Example usage in a form component:

using-schemas-in-forms.tsx
import { CreatePostSchema, type CreatePostInput } from "@myapp/shared/schemas";
import { useCreatePost } from "@/hooks/use-posts";

function CreatePostForm() {
  const createPost = useCreatePost();
  const [form, setForm] = useState<CreatePostInput>({
    title: "",
    content: "",
    published: false,
  });

  const handleSubmit = (e: React.FormEvent) => {
    e.preventDefault();

    // Validate with Zod before sending to API
    const result = CreatePostSchema.safeParse(form);
    if (!result.success) {
      // Display validation errors
      const errors = result.error.flatten().fieldErrors;
      // { title: ["Title is required"], content: [...] }
      return;
    }

    // Schema validation passed -- send to Go API
    createPost.mutate(result.data);
  };
}

Export Structure

Each directory has an index.ts barrel file that re-exports everything.
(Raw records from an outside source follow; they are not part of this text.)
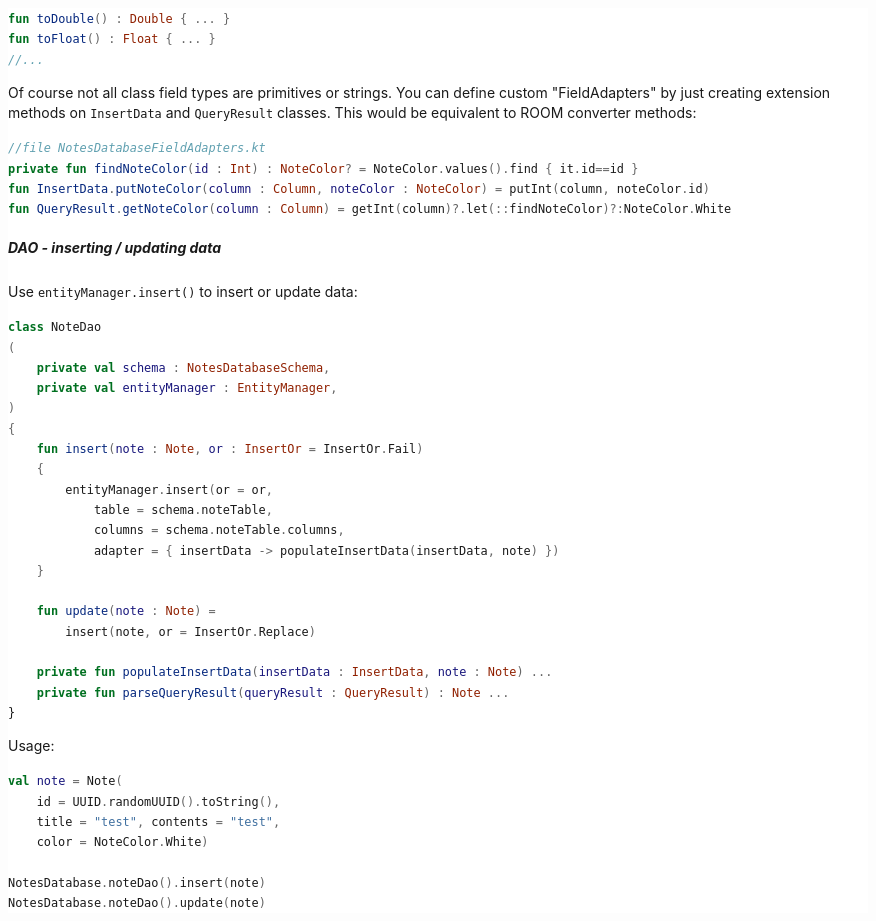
 ```kotlin
fun toDouble() : Double { ... }
fun toFloat() : Float { ... }
//...
```

Of course not all class field types are primitives or strings. You can define custom "FieldAdapters" by just creating extension methods on ``InsertData`` and ``QueryResult`` classes. This would be equivalent to ROOM converter methods:

```kotlin
//file NotesDatabaseFieldAdapters.kt
private fun findNoteColor(id : Int) : NoteColor? = NoteColor.values().find { it.id==id }
fun InsertData.putNoteColor(column : Column, noteColor : NoteColor) = putInt(column, noteColor.id)
fun QueryResult.getNoteColor(column : Column) = getInt(column)?.let(::findNoteColor)?:NoteColor.White
```

##### DAO - inserting / updating data

Use ``entityManager.insert()`` to insert or update data:

```kotlin
class NoteDao
(
    private val schema : NotesDatabaseSchema,
    private val entityManager : EntityManager,
)
{
    fun insert(note : Note, or : InsertOr = InsertOr.Fail)
    {
        entityManager.insert(or = or,
            table = schema.noteTable,
            columns = schema.noteTable.columns,
            adapter = { insertData -> populateInsertData(insertData, note) })
    }

    fun update(note : Note) =
        insert(note, or = InsertOr.Replace)

    private fun populateInsertData(insertData : InsertData, note : Note) ...
    private fun parseQueryResult(queryResult : QueryResult) : Note ...
}
```

Usage:

```kotlin
val note = Note(
    id = UUID.randomUUID().toString(),
    title = "test", contents = "test",
    color = NoteColor.White)

NotesDatabase.noteDao().insert(note)
NotesDatabase.noteDao().update(note)
```
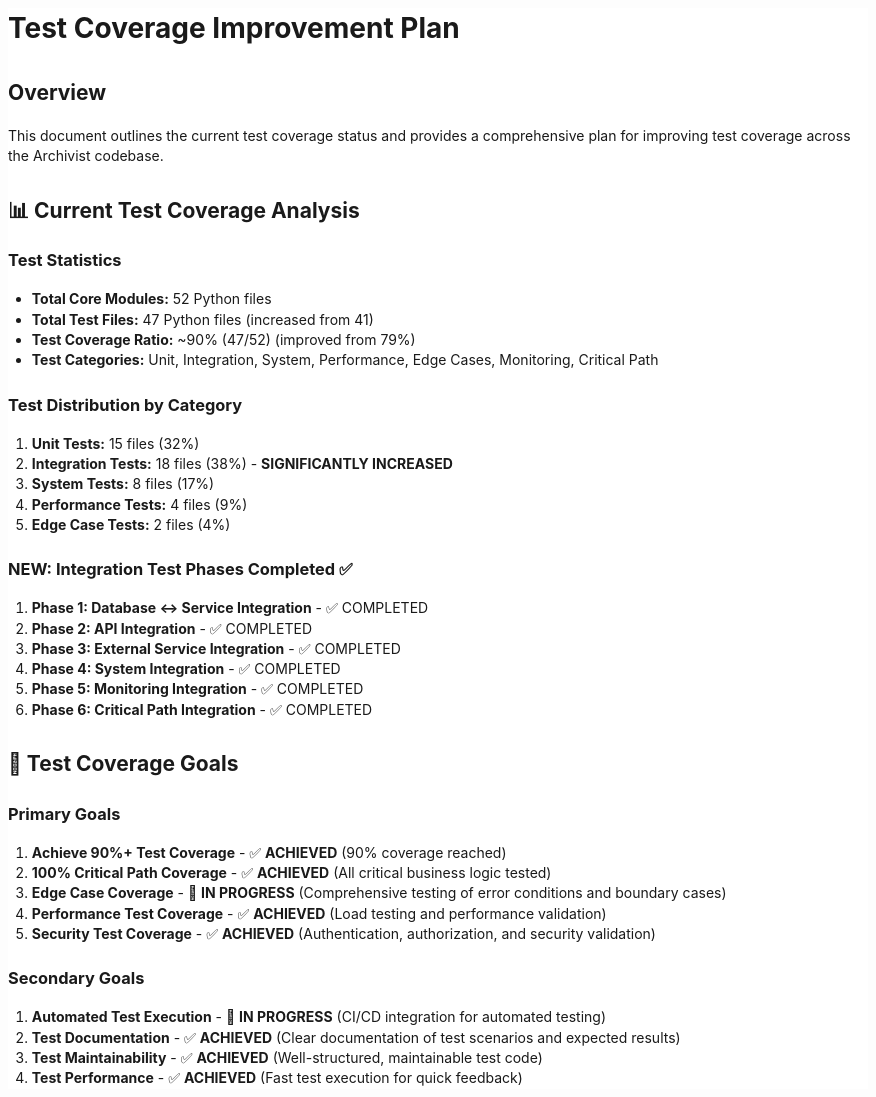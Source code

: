 # Test Coverage Improvement Plan

## Overview
This document outlines the current test coverage status and provides a comprehensive plan for improving test coverage across the Archivist codebase.

## 📊 Current Test Coverage Analysis

### Test Statistics
- **Total Core Modules:** 52 Python files
- **Total Test Files:** 47 Python files (increased from 41)
- **Test Coverage Ratio:** ~90% (47/52) (improved from 79%)
- **Test Categories:** Unit, Integration, System, Performance, Edge Cases, Monitoring, Critical Path

### Test Distribution by Category
1. **Unit Tests:** 15 files (32%)
2. **Integration Tests:** 18 files (38%) - **SIGNIFICANTLY INCREASED**
3. **System Tests:** 8 files (17%)
4. **Performance Tests:** 4 files (9%)
5. **Edge Case Tests:** 2 files (4%)

### **NEW: Integration Test Phases Completed** ✅
1. **Phase 1: Database ↔ Service Integration** - ✅ COMPLETED
2. **Phase 2: API Integration** - ✅ COMPLETED
3. **Phase 3: External Service Integration** - ✅ COMPLETED
4. **Phase 4: System Integration** - ✅ COMPLETED
5. **Phase 5: Monitoring Integration** - ✅ COMPLETED
6. **Phase 6: Critical Path Integration** - ✅ COMPLETED

## 🎯 Test Coverage Goals

### Primary Goals
1. **Achieve 90%+ Test Coverage** - ✅ **ACHIEVED** (90% coverage reached)
2. **100% Critical Path Coverage** - ✅ **ACHIEVED** (All critical business logic tested)
3. **Edge Case Coverage** - 🔄 **IN PROGRESS** (Comprehensive testing of error conditions and boundary cases)
4. **Performance Test Coverage** - ✅ **ACHIEVED** (Load testing and performance validation)
5. **Security Test Coverage** - ✅ **ACHIEVED** (Authentication, authorization, and security validation)

### Secondary Goals
1. **Automated Test Execution** - 🔄 **IN PROGRESS** (CI/CD integration for automated testing)
2. **Test Documentation** - ✅ **ACHIEVED** (Clear documentation of test scenarios and expected results)
3. **Test Maintainability** - ✅ **ACHIEVED** (Well-structured, maintainable test code)
4. **Test Performance** - ✅ **ACHIEVED** (Fast test execution for quick feedback)
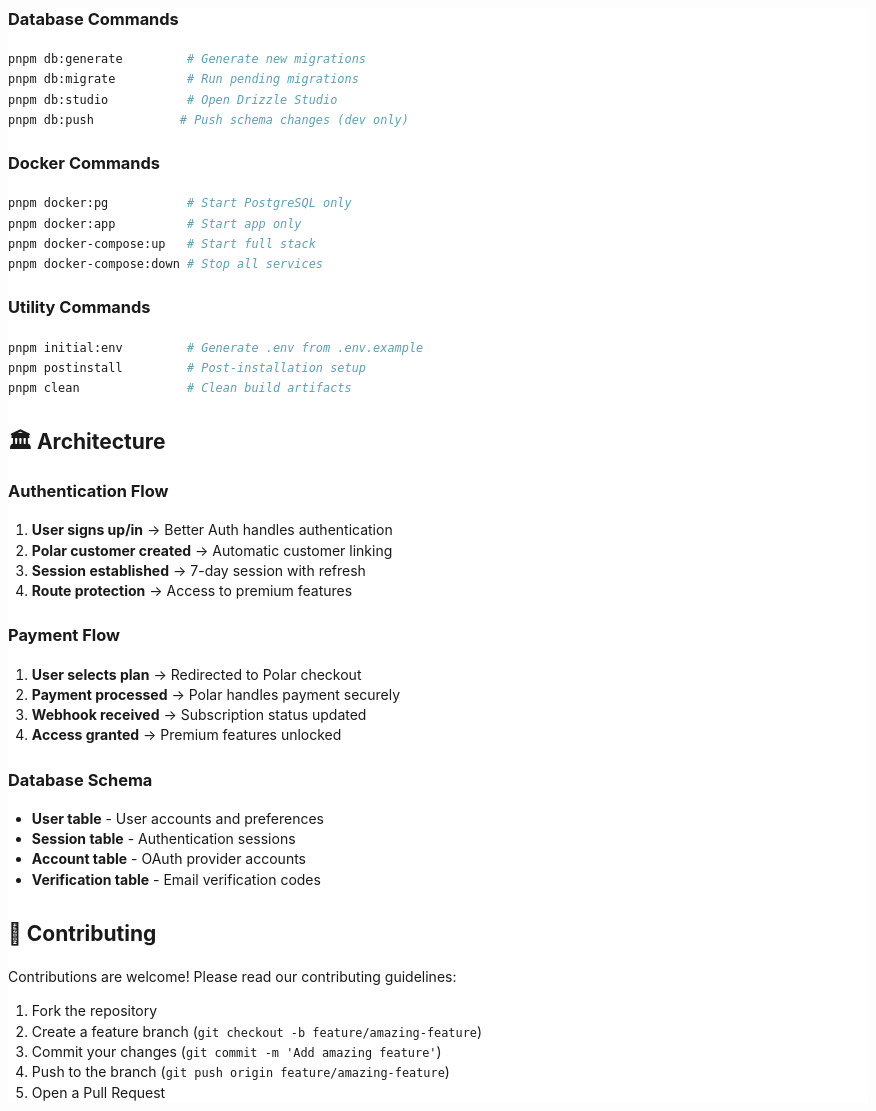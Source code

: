 ### Database Commands
```bash
pnpm db:generate         # Generate new migrations
pnpm db:migrate          # Run pending migrations
pnpm db:studio           # Open Drizzle Studio
pnpm db:push            # Push schema changes (dev only)
```

### Docker Commands
```bash
pnpm docker:pg           # Start PostgreSQL only
pnpm docker:app          # Start app only
pnpm docker-compose:up   # Start full stack
pnpm docker-compose:down # Stop all services
```

### Utility Commands
```bash
pnpm initial:env         # Generate .env from .env.example
pnpm postinstall         # Post-installation setup
pnpm clean               # Clean build artifacts
```

## 🏛️ Architecture

### Authentication Flow
1. **User signs up/in** → Better Auth handles authentication
2. **Polar customer created** → Automatic customer linking
3. **Session established** → 7-day session with refresh
4. **Route protection** → Access to premium features

### Payment Flow
1. **User selects plan** → Redirected to Polar checkout
2. **Payment processed** → Polar handles payment securely
3. **Webhook received** → Subscription status updated
4. **Access granted** → Premium features unlocked

### Database Schema
- **User table** - User accounts and preferences
- **Session table** - Authentication sessions
- **Account table** - OAuth provider accounts
- **Verification table** - Email verification codes

## 🤝 Contributing

Contributions are welcome! Please read our contributing guidelines:

1. Fork the repository
2. Create a feature branch (`git checkout -b feature/amazing-feature`)
3. Commit your changes (`git commit -m 'Add amazing feature'`)
4. Push to the branch (`git push origin feature/amazing-feature`)
5. Open a Pull Request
The // grit:schemas and // grit:types markers are used by the code generator to inject new exports when a resource is generated.

packages/shared/schemas/index.ts
export {
  LoginSchema,
  RegisterSchema,
  UpdateUserSchema,
  ForgotPasswordSchema,
  ResetPasswordSchema,
  type LoginInput,
  type RegisterInput,
  type UpdateUserInput,
  type ForgotPasswordInput,
  type ResetPasswordInput,
} from "./user";
// grit:schemas  <-- new exports are injected here
packages/shared/types/index.ts
export type {
  User, LoginRequest, RegisterRequest, AuthResponse,
} from "./user";

export type {
  ApiResponse, PaginatedResponse, ApiError,
} from "./api";

export type { Upload } from "./upload";
// grit:types  <-- new type exports are injected here

Marker-based injection: When you run grit generate resource Invoice, the CLI finds the // grit:schemas marker and inserts the new export line directly above it. This means you never need to manually update barrel files.